# Bush kill bee vac.



## odfrank (May 13, 2002)

I use both an 8 frame model and a ten frame. I use the recommended Ridgid Blower vac, Model WD 1680. We have vac'd about 15 swarms this year. We did a huge one yesterday, and a small one, and a small one today. I like it better than shaking and walkin. No bee mess or disturbed cluster. No return visit at night to pick up the box. We attach a series of the 18" pipes that come with the blower vac and with a ladder can get up to 20' fairly easily. The more hose and pipes and longer drop the more dead bees. A cone shape nozzle helps with the ones a tangled in branches and leaves. We have had 8 this year on the street so we carry a generator in the truck. The cutout screen works well also.


----------



## Mr.Beeman (May 19, 2012)

Built one similar to it but I use an unattached vac motor. I didn't relish the idea of all that noise from the motor just feet away from me and mere inches from the boxed bees. My vac is located 24' away which makes for a quiet / less chaotic extraction.


----------



## odfrank (May 13, 2002)

The Ridgid motor is compact to store in my truck, much less bulk to carry into a backyard and quick to use as a blower to reverse the flow to unjam a bee clogged hose. Removing it from the Bushkill lid immediately gives full top venting to the caught bees in the box. Moving the motor noise away a few feet does not out weigh these advantages to me. And no bees have ever complained about the noise or vibration it causes while sitting on top of the vac. I recently bought a spare as a backup after working with a friends shop vac and having his burn out halfway thru the catch. Luckily I had my Rigid in my truck and we were quickly able to finish. On post # 6 below you can hear in videos that the blower is not too noisy. Like on this construction site there is often other ambient noise. Our generator is much noisier than the blower vac. Not every tool is perfect but you need tools to do a efficient job.


----------



## Riverderwent (May 23, 2013)

Ollie, I'm trying to picture it in my mind, but aren't those extensions connected backwards on that that hose? Is the small end supposed to be facing the vac?


----------



## odfrank (May 13, 2002)

Riverderwent said:


> Ollie, I'm trying to picture it in my mind, but aren't those extensions connected backwards on that that hose? Is the small end supposed to be facing the vac?

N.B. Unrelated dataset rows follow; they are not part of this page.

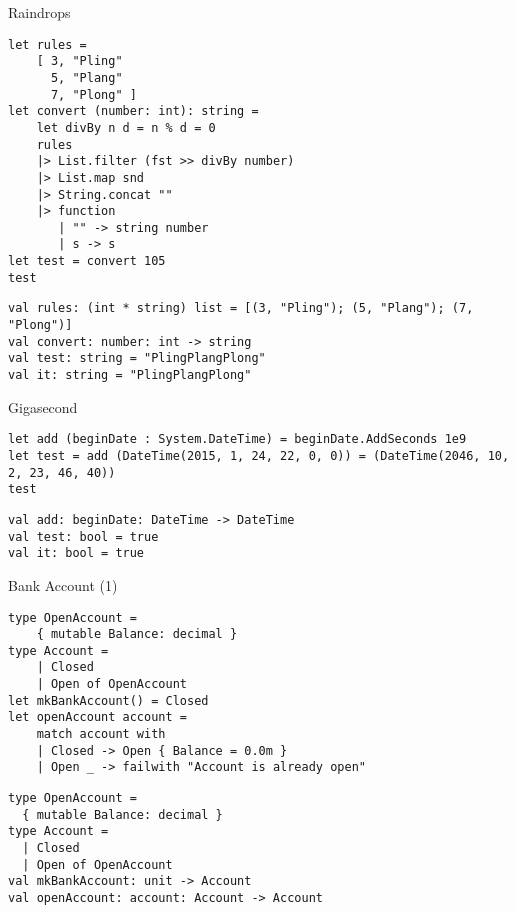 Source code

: \documentclass[t]{beamer}
\begin{document}
\begin{frame}[label={sec:orgff015bd},fragile]{Raindrops}
 \begin{verbatim}
let rules =
    [ 3, "Pling"
      5, "Plang"
      7, "Plong" ]
let convert (number: int): string =
    let divBy n d = n % d = 0
    rules
    |> List.filter (fst >> divBy number)
    |> List.map snd
    |> String.concat ""
    |> function
       | "" -> string number
       | s -> s
let test = convert 105
test
\end{verbatim}

\begin{verbatim}
val rules: (int * string) list = [(3, "Pling"); (5, "Plang"); (7, "Plong")]
val convert: number: int -> string
val test: string = "PlingPlangPlong"
val it: string = "PlingPlangPlong"
\end{verbatim}
\end{frame}

\begin{frame}[label={sec:orgbaa4345},fragile]{Gigasecond}
 \begin{verbatim}
let add (beginDate : System.DateTime) = beginDate.AddSeconds 1e9
let test = add (DateTime(2015, 1, 24, 22, 0, 0)) = (DateTime(2046, 10, 2, 23, 46, 40))
test
\end{verbatim}

\begin{verbatim}
val add: beginDate: DateTime -> DateTime
val test: bool = true
val it: bool = true
\end{verbatim}
\end{frame}

\begin{frame}[label={sec:orgd85fcd5},fragile]{Bank Account (1)}
 \begin{verbatim}
type OpenAccount =
    { mutable Balance: decimal }
type Account =
    | Closed
    | Open of OpenAccount
let mkBankAccount() = Closed
let openAccount account =
    match account with
    | Closed -> Open { Balance = 0.0m }
    | Open _ -> failwith "Account is already open"
\end{verbatim}

\begin{verbatim}
type OpenAccount =
  { mutable Balance: decimal }
type Account =
  | Closed
  | Open of OpenAccount
val mkBankAccount: unit -> Account
val openAccount: account: Account -> Account
\end{verbatim}
\end{frame}
\end{document}
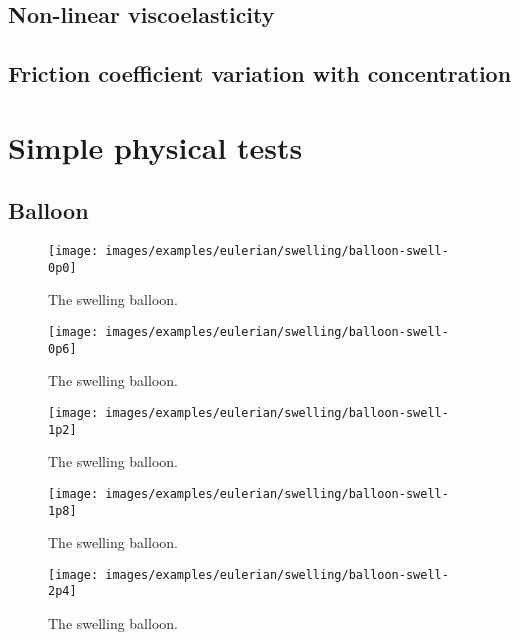 \subsection{Non-linear viscoelasticity}
\label{non-linear-viscoelasticity}

\subsection{Friction coefficient variation with concentration}
\label{variable-friction-coefficient}

\section{Simple physical tests}
\label{simple-physics}

\subsection{Balloon}
\label{balloon}

\begin{figure}
\centering
{\texttt{[image: images/examples/eulerian/swelling/balloon-swell-0p0]}}
\caption{The swelling balloon.} 
\label{swelling-balloon-image-0}
\end{figure}

\begin{figure}
\centering
{\texttt{[image: images/examples/eulerian/swelling/balloon-swell-0p6]}}
\caption{The swelling balloon.} 
\label{swelling-balloon-image-1}
\end{figure}

\begin{figure}
\centering
{\texttt{[image: images/examples/eulerian/swelling/balloon-swell-1p2]}}
\caption{The swelling balloon.} 
\label{swelling-balloon-image-2}
\end{figure}

\begin{figure}
\centering
{\texttt{[image: images/examples/eulerian/swelling/balloon-swell-1p8]}}
\caption{The swelling balloon.} 
\label{swelling-balloon-image-3}
\end{figure}

\begin{figure}
\centering
{\texttt{[image: images/examples/eulerian/swelling/balloon-swell-2p4]}}
\caption{The swelling balloon.} 
\label{swelling-balloon-image-4}
\end{figure}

We use the Rigid hose that comes with the blower vac and it has a male fitting on each end and the Bushkill port fits a male end. So the female end attaches to the hose as the lower fitting on each pipe. And the tools are all female so they fit on that male end at the top. This video shows the vac and extensions in use. Out bee club now requires taking a swarm catching class and paying a $25 fee to be on the swarm list. So I made this video to prove what I had learned. Like putting up caution tape. 


https://www.youtube.com/watch?v=OkagvWJv1Qg

https://www.youtube.com/watch?v=tOU1DO7ikUE


https://www.youtube.com/watch?v=MBzx_D7QFkw

[url]https://www.youtube.com/watch?v=QLQ7c3QE36w
[/URL]


----------



## odfrank (May 13, 2002)

One of my famous inventions, the Blevins Bushkill Warre Adaptor Box in use, name after Charlie Blevins who detests Warre Hives:

https://www.youtube.com/watch?v=UkLBQBuTUbY


----------



## odfrank (May 13, 2002)

We use this a lot: a cone shaped nozzle. We suck the bulk of the swarm with the open hose and then get the bees stuck in the thicket with this nozzle:



http://www.vacuum-direct.com/shop-vac-plastic-concentrator-nozzle-9068300.aspx


----------



## Mr.Beeman (May 19, 2012)

One other advantage to having a vac 20+ feet away is when the vacuumed bees send off the alarm pheromone, the exhaust is far enough away that the bees that are still not vac'ed are none the wiser. 
I've noticed that the bees are more aggressive when the vac is right next to the removal. The first couple of extractions with the vac right next to the vac box was to say the least, an eye opening experience. A full bee suit and all the gear was the norm. 
Now, with the vac in another room, most of my removals are performed without gear and most often without a sting.


----------